— What to work on —
What is the number of lines in the listing below that contain the string "GitTreeState"? Give that number only.

»»

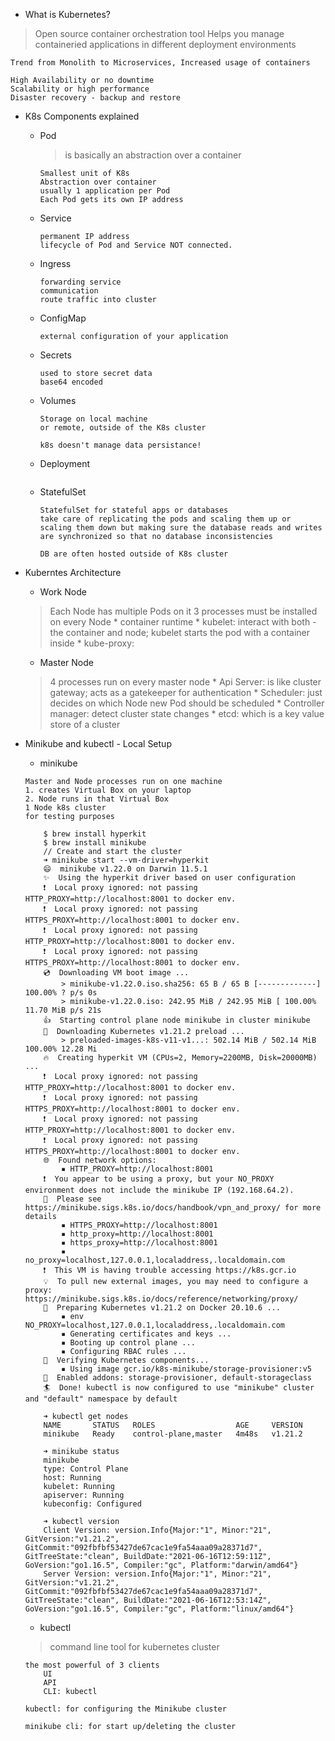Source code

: * What is Kubernetes?
> Open source container orchestration tool
> Helps you manage containeried applications in different deployment environments
```
Trend from Monolith to Microservices, Increased usage of containers

High Availability or no downtime
Scalability or high performance
Disaster recovery - backup and restore
```

* K8s Components explained
    - Pod
        > is basically an abstraction over a container
        ```
        Smallest unit of K8s
        Abstraction over container
        usually 1 application per Pod
        Each Pod gets its own IP address
        ```
    - Service
        ```
        permanent IP address
        lifecycle of Pod and Service NOT connected.
        ```
    - Ingress
        ```
        forwarding service
        communication
        route traffic into cluster
        ```
    - ConfigMap
        ```
        external configuration of your application
        ```
    - Secrets
        ```
        used to store secret data
        base64 encoded
        ```
    - Volumes
        ```
        Storage on local machine
        or remote, outside of the K8s cluster

        k8s doesn't manage data persistance!
        ```
    - Deployment
        ```

        ```
    - StatefulSet
        ```
        StatefulSet for stateful apps or databases
        take care of replicating the pods and scaling them up or scaling them down but making sure the database reads and writes are synchronized so that no database inconsistencies

        DB are often hosted outside of K8s cluster
        ```

* Kuberntes Architecture
    - Work Node
    > Each Node has multiple Pods on it
    > 3 processes must be installed on every Node
        * container runtime
        * kubelet: interact with both - the container and node; kubelet starts the pod with a container inside
        * kube-proxy:

    - Master Node
    > 4 processes run on every master node
        * Api Server: is like cluster gateway; acts as a gatekeeper for authentication
        * Scheduler: just decides on which Node new Pod should be scheduled
        * Controller manager: detect cluster state changes
        * etcd: which is a key value store of a cluster

* Minikube and kubectl - Local Setup
    - minikube
    ```
    Master and Node processes run on one machine
    1. creates Virtual Box on your laptop
    2. Node runs in that Virtual Box
    1 Node k8s cluster
    for testing purposes

        $ brew install hyperkit
        $ brew install minikube
        // Create and start the cluster
        ➜ minikube start --vm-driver=hyperkit
        😄  minikube v1.22.0 on Darwin 11.5.1
        ✨  Using the hyperkit driver based on user configuration
        ❗  Local proxy ignored: not passing HTTP_PROXY=http://localhost:8001 to docker env.
        ❗  Local proxy ignored: not passing HTTPS_PROXY=http://localhost:8001 to docker env.
        ❗  Local proxy ignored: not passing HTTP_PROXY=http://localhost:8001 to docker env.
        ❗  Local proxy ignored: not passing HTTPS_PROXY=http://localhost:8001 to docker env.
        💿  Downloading VM boot image ...
            > minikube-v1.22.0.iso.sha256: 65 B / 65 B [-------------] 100.00% ? p/s 0s
            > minikube-v1.22.0.iso: 242.95 MiB / 242.95 MiB [ 100.00% 11.70 MiB p/s 21s
        👍  Starting control plane node minikube in cluster minikube
        💾  Downloading Kubernetes v1.21.2 preload ...
            > preloaded-images-k8s-v11-v1...: 502.14 MiB / 502.14 MiB  100.00% 12.28 Mi
        🔥  Creating hyperkit VM (CPUs=2, Memory=2200MB, Disk=20000MB) ...
        ❗  Local proxy ignored: not passing HTTP_PROXY=http://localhost:8001 to docker env.
        ❗  Local proxy ignored: not passing HTTPS_PROXY=http://localhost:8001 to docker env.
        ❗  Local proxy ignored: not passing HTTP_PROXY=http://localhost:8001 to docker env.
        ❗  Local proxy ignored: not passing HTTPS_PROXY=http://localhost:8001 to docker env.
        🌐  Found network options:
            ▪ HTTP_PROXY=http://localhost:8001
        ❗  You appear to be using a proxy, but your NO_PROXY environment does not include the minikube IP (192.168.64.2).
        📘  Please see https://minikube.sigs.k8s.io/docs/handbook/vpn_and_proxy/ for more details
            ▪ HTTPS_PROXY=http://localhost:8001
            ▪ http_proxy=http://localhost:8001
            ▪ https_proxy=http://localhost:8001
            ▪ no_proxy=localhost,127.0.0.1,localaddress,.localdomain.com
        ❗  This VM is having trouble accessing https://k8s.gcr.io
        💡  To pull new external images, you may need to configure a proxy: https://minikube.sigs.k8s.io/docs/reference/networking/proxy/
        🐳  Preparing Kubernetes v1.21.2 on Docker 20.10.6 ...
            ▪ env NO_PROXY=localhost,127.0.0.1,localaddress,.localdomain.com
            ▪ Generating certificates and keys ...
            ▪ Booting up control plane ...
            ▪ Configuring RBAC rules ...
        🔎  Verifying Kubernetes components...
            ▪ Using image gcr.io/k8s-minikube/storage-provisioner:v5
        🌟  Enabled addons: storage-provisioner, default-storageclass
        🏄  Done! kubectl is now configured to use "minikube" cluster and "default" namespace by default

        ➜ kubectl get nodes
        NAME       STATUS   ROLES                  AGE     VERSION
        minikube   Ready    control-plane,master   4m48s   v1.21.2

        ➜ minikube status
        minikube
        type: Control Plane
        host: Running
        kubelet: Running
        apiserver: Running
        kubeconfig: Configured

        ➜ kubectl version
        Client Version: version.Info{Major:"1", Minor:"21", GitVersion:"v1.21.2", GitCommit:"092fbfbf53427de67cac1e9fa54aaa09a28371d7", GitTreeState:"clean", BuildDate:"2021-06-16T12:59:11Z", GoVersion:"go1.16.5", Compiler:"gc", Platform:"darwin/amd64"}
        Server Version: version.Info{Major:"1", Minor:"21", GitVersion:"v1.21.2", GitCommit:"092fbfbf53427de67cac1e9fa54aaa09a28371d7", GitTreeState:"clean", BuildDate:"2021-06-16T12:53:14Z", GoVersion:"go1.16.5", Compiler:"gc", Platform:"linux/amd64"}
    ```
    - kubectl
    > command line tool for kubernetes cluster
    ```
    the most powerful of 3 clients
        UI
        API
        CLI: kubectl
    ```
    ```
    kubectl: for configuring the Minikube cluster

    minikube cli: for start up/deleting the cluster
    ```

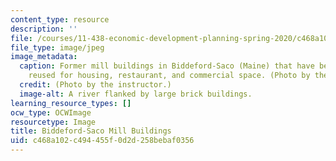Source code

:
 ```yaml
---
content_type: resource
description: ''
file: /courses/11-438-economic-development-planning-spring-2020/c468a102c494455f0d2d258bebaf0356_11-438f19.jpg
file_type: image/jpeg
image_metadata:
  caption: Former mill buildings in Biddeford-Saco (Maine) that have been adaptively
    reused for housing, restaurant, and commercial space. (Photo by the instructor.)
  credit: (Photo by the instructor.)
  image-alt: A river flanked by large brick buildings.
learning_resource_types: []
ocw_type: OCWImage
resourcetype: Image
title: Biddeford-Saco Mill Buildings
uid: c468a102-c494-455f-0d2d-258bebaf0356
---
```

««

— The answer —
2